The Yorkshire practice took on 42 graduates during the year, a 61 per cent increase on the previous year, and it welcomed 12 apprentices to EY’s Business Apprenticeship programme, which offers young people an alternative to university.
Suzanne Robinson said: “Apprenticeships are a vital alternative to the standard route into further education – this route provides the students with practical and theoretical experience without the burden of academic fees whilst also paying a salary.
“From EY’s perspective, we believe apprentices are key to our business, they help to drive creative thinking and bring us into the future of work.
“In a working world where past experience is requested for even entry level positions, we hope that offering this kind of opportunity will not only open doors for young people but also be a new way for us to discover and capture some of the best talent in the region, that might be missed through more traditional routes.”
EY ranks in the top 25 of Yorkshire’s Best Companies to Work For list. The inaugural regional rankings are an extension of the annual list Best Companies list published in The Sunday Times.
The list ranks Yorkshire companies based on the views and opinions of their employees, who are surveyed about their experience of their workplace environment, leadership, development opportunities, wellbeing, pay, benefits and a company’s commitment to ‘giving something back’.
Suzanne Robinson said: “I’m proud that EY features in the Yorkshire and Humber Best Companies to Work For list – recognising the investments we are making to promote a culture of diversity and inclusiveness. 93 per cent of people in our Leeds and Hull offices say that EY has created an inclusive environment where people with diverse backgrounds and experiences can succeed.”
EY made further investments in its enhanced high technology centres, creating two new Wavespaces, which are part of a global network of nearly 20 similar centres around the world. Located in Shoreditch in London, and Edinburgh, they work closely with the advanced customer design centre – EY-Seren.
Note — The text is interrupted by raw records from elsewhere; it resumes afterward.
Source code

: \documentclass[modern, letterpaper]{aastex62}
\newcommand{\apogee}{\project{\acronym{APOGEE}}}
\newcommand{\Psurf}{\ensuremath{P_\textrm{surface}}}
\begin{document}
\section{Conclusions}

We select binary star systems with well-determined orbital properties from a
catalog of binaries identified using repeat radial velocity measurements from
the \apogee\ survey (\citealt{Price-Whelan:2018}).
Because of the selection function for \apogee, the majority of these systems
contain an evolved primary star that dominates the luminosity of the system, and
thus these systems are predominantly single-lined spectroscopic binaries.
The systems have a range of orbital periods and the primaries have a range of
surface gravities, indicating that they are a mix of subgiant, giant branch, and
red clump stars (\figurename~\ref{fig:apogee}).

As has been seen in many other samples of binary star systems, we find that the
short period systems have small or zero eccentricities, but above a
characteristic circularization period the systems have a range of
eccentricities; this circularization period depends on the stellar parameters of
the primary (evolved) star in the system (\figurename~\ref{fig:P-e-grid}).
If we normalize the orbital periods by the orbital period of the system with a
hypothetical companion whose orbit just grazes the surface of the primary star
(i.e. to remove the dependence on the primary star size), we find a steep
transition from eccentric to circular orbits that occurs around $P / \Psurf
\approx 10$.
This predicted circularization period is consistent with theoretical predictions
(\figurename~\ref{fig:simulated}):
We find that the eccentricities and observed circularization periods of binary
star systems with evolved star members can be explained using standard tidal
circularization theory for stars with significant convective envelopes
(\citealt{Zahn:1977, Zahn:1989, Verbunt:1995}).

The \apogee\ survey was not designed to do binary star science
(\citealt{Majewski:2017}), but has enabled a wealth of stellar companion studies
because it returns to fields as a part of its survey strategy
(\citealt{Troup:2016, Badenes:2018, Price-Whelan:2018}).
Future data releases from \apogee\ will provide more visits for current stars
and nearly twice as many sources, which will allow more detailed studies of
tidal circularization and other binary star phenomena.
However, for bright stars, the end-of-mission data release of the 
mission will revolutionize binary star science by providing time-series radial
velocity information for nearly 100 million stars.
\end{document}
EY recognises the need to continue to invest significantly in its business and people to improve audit quality and is committed to doing that. While standards need to improve across the profession, it is important to note that EY has not been fined by the Financial Reporting Council (FRC) for audit work completed in the last five years, nor have any of its partners been sanctioned in respect to that period.
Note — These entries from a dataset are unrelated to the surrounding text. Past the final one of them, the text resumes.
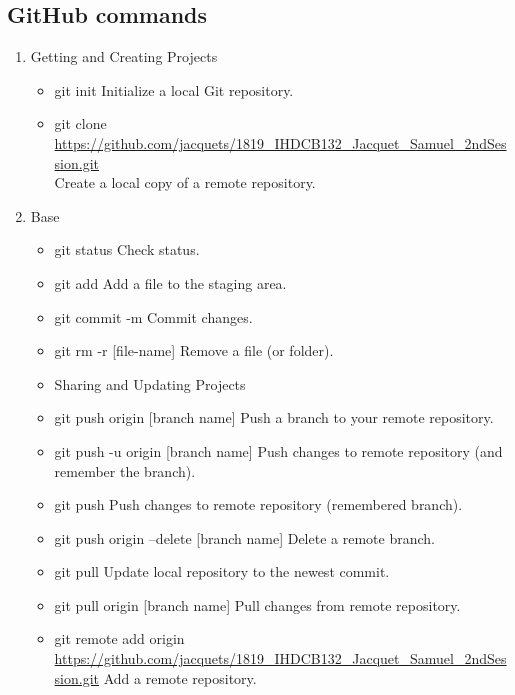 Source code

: \documentclass[12pt]{article}
\begin{document}
\subsection{GitHub commands}
\begin{enumerate}
\item Getting and Creating Projects
\begin{itemize} [label=\textbullet, font=\small \color{blue}]
\item git init \tabto{8cm} Initialize a local Git repository.
\item git clone \url{https://github.com/jacquets/1819_IHDCB132_Jacquet_Samuel_2ndSession.git} \\Create a local copy of a remote repository.
\end{itemize}

\item Base
\begin{itemize} [label=\textbullet, font=\small \color{blue}]
\item git status \tabto{8cm} Check status.
\item git add \tabto{8cm} Add a file to the staging area.
\item git commit -m \fg \tabto{8cm} Commit changes.
\item git rm -r [file-name] \tabto{8cm} Remove a file (or folder).
\item Sharing and Updating Projects
\item git push origin [branch name] \tabto{8cm} Push a branch to your remote repository.
\item git push -u origin [branch name] \tabto{8cm} Push changes to remote repository (and remember the branch).
\item git push \tabto{8cm} Push changes to remote repository (remembered branch).
\item git push origin --delete [branch name] \tabto{8cm} Delete a remote branch.
\item git pull \tabto{8cm} Update local repository to the newest commit.
\item git pull origin [branch name] \tabto{8cm} Pull changes from remote repository.
\item git remote add origin \url{https://github.com/jacquets/1819_IHDCB132_Jacquet_Samuel_2ndSession.git} \tabto{8cm} Add a remote repository.
\end{itemize}


\end{enumerate}
\end{document}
Steve Varley, EY’s UK chairman, said: “We remain focused on the quality of our audit work and we also welcome the recently announced market study by the Competition and Markets Authority.
“This study, together with Sir John Kingman’s review and the FRC’s work on corporate reporting, presents a golden opportunity to examine the role of audit and to reinforce the focus of auditors and company directors on audit quality.
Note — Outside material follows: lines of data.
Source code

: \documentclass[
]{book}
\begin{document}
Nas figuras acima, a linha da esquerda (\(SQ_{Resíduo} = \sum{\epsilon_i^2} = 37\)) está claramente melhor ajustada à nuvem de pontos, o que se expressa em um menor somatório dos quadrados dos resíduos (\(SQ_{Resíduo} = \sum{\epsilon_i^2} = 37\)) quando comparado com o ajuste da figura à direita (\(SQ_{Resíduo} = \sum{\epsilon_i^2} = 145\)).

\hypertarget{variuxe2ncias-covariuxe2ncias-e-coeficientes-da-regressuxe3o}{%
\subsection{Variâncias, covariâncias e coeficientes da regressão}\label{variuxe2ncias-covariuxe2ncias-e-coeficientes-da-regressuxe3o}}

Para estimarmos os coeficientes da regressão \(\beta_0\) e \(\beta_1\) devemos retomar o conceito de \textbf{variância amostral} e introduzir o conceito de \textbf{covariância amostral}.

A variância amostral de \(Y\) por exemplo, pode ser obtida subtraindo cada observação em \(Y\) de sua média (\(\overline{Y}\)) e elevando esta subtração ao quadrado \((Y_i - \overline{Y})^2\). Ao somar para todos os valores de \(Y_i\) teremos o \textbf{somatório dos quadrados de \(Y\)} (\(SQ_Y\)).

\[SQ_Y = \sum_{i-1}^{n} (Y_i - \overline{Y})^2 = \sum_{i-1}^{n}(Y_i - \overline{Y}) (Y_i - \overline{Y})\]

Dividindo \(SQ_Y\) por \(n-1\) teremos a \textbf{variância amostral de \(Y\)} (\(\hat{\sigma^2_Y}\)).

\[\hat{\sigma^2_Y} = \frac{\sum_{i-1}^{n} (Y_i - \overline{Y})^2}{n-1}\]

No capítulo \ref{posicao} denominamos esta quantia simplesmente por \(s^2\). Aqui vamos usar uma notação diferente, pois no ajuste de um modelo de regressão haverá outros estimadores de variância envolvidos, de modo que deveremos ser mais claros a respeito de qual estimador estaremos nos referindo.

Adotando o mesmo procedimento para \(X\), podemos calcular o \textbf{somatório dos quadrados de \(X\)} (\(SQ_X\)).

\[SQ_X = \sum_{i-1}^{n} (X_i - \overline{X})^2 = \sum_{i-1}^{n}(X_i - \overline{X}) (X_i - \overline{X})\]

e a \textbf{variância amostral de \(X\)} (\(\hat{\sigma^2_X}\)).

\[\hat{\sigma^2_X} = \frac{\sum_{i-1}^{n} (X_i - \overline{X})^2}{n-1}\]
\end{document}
“We were disappointed that our latest audit inspection results from the FRC declined from last year. 82 per cent of our FTSE 350 audits required ‘no more than limited improvements’ compared to 92 per cent in 2017– based on the FRC’s categories for audit quality. Encouragingly, the regulator said there were improvements in all of the areas it identified the previous year.
“We will continue our investment in even better technology and training for our people and further strengthened our long term Audit Quality Programme which started in 2014 to challenge and guide our teams.
“We are also proud to be playing a central role in the Embankment Project, working with the Coalition for Inclusive Capitalism and over 30 leading companies including Unilever, Blackstone and JP Morgan to measure and communicate the long term value they create for their stakeholders. The results of this unique market-led initiative are due to be announced next month in Washington DC.”
EY employs more than 14,500 people across 23 offices in the UK, and a network of 150 countries and 260,000 people around the world. This investment helps EY to serve 23,000 UK clients, both large and small, supporting economic growth across the country and helping to deliver on our purpose of Building a better working world.